Seriously, it's a frickin' PHONE. Netflix streamed movies are, in my experience, complete garbage quality-wise, but maybe it looks OK scaled down to iPhone-size. Still, it seems to me that people are getting carried away with the whole iPhone craze.
Disclaimer -- I do think the iPhone is pretty neat, and I'm anticipating a price drop on the 3GS when the v4 launches on Monday. Yes, I want one. All of the folks that I talked to about the early iPhones told me that as phones, they sucked -- "but look at all the other neat stuff you can do with it". As I understand it the 3Gs is the first one that actually works well as a phone, which -- believe it or not -- is the primary reason that I own a cellphone.

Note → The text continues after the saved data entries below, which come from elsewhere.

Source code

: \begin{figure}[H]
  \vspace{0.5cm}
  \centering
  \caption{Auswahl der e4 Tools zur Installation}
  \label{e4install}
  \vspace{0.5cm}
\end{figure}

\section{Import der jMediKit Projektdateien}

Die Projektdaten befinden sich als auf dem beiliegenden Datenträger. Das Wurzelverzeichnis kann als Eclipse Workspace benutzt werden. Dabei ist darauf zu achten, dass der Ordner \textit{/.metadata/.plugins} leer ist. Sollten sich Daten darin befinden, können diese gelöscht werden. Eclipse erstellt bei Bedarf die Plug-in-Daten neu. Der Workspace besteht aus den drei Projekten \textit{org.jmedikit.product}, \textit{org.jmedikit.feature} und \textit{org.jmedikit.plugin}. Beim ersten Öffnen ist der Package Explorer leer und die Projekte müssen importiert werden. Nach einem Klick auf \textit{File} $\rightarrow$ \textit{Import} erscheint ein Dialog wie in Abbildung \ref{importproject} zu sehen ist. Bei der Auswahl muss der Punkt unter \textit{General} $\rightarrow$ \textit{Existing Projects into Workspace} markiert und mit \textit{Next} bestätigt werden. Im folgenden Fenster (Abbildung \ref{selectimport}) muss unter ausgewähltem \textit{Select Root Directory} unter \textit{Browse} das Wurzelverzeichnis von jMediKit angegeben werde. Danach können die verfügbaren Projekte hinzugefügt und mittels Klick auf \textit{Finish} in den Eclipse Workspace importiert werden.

Back to the topic at hand, maybe this new policy will in effect slap some sense into Netflix and hopefully some of the abusers. If Netflix were smart, they would offer a way to download the movie into the iPhone via computer or WiFi. For the people who just HAVE to be able to pick out and stream a video on the spot without any foresight or planning, I have to wonder what they did 3 years ago... was their life completely devoid of meaning or joy before they were able to stream Netflix videos to their phone via 3G? Is their world going to collapse around their ears now that there is a penalty for doing so?
Several people at work constantly check business email via iPhone, use Google maps, browse the web occasionally, etc. and come in at 200-400MB/Mo. I doubt that I'll need over 2GB/Mo but I'm prepared to come back here and eat crow if that turns out not to be the case.

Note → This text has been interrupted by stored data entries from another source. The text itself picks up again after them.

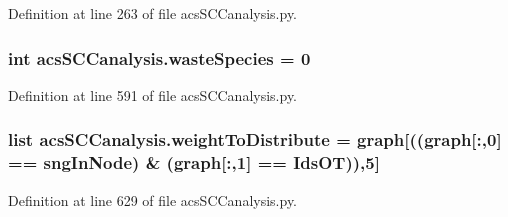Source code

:Definition at line 263 of file acs\-S\-C\-Canalysis.\-py.

\hypertarget{a00097_ace0de61f3c6aa14b4197156be3a68280}{
\subsubsection[{waste\-Species}]{\setlength{\rightskip}{0pt plus 5cm}int acs\-S\-C\-Canalysis.\-waste\-Species = 0}}\label{a00097_ace0de61f3c6aa14b4197156be3a68280}


Definition at line 591 of file acs\-S\-C\-Canalysis.\-py.

\hypertarget{a00097_a5162bfbe5eb2618736d1f77bb3125a9b}{
\subsubsection[{weight\-To\-Distribute}]{\setlength{\rightskip}{0pt plus 5cm}list acs\-S\-C\-Canalysis.\-weight\-To\-Distribute = {\bf graph}\mbox{[}(({\bf graph}\mbox{[}\-:,0\mbox{]} == sng\-In\-Node) \& ({\bf graph}\mbox{[}\-:,1\mbox{]} == Ids\-O\-T)),5\mbox{]}}}\label{a00097_a5162bfbe5eb2618736d1f77bb3125a9b}


Definition at line 629 of file acs\-S\-C\-Canalysis.\-py.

I know that my opinions may be in the minority on this, but IMHO it made sense for AT&T to do something about the problem. If everyone tried to stream Netflix vids at the same time it would bring the network to its knees. Obviously AT&T needs to increase capacity, but even if they have the will to do it that's going to take time. As someone who has worked in datacenters for a very long time I think it makes sense to throttle demand a bit until they catch up on infrastructure.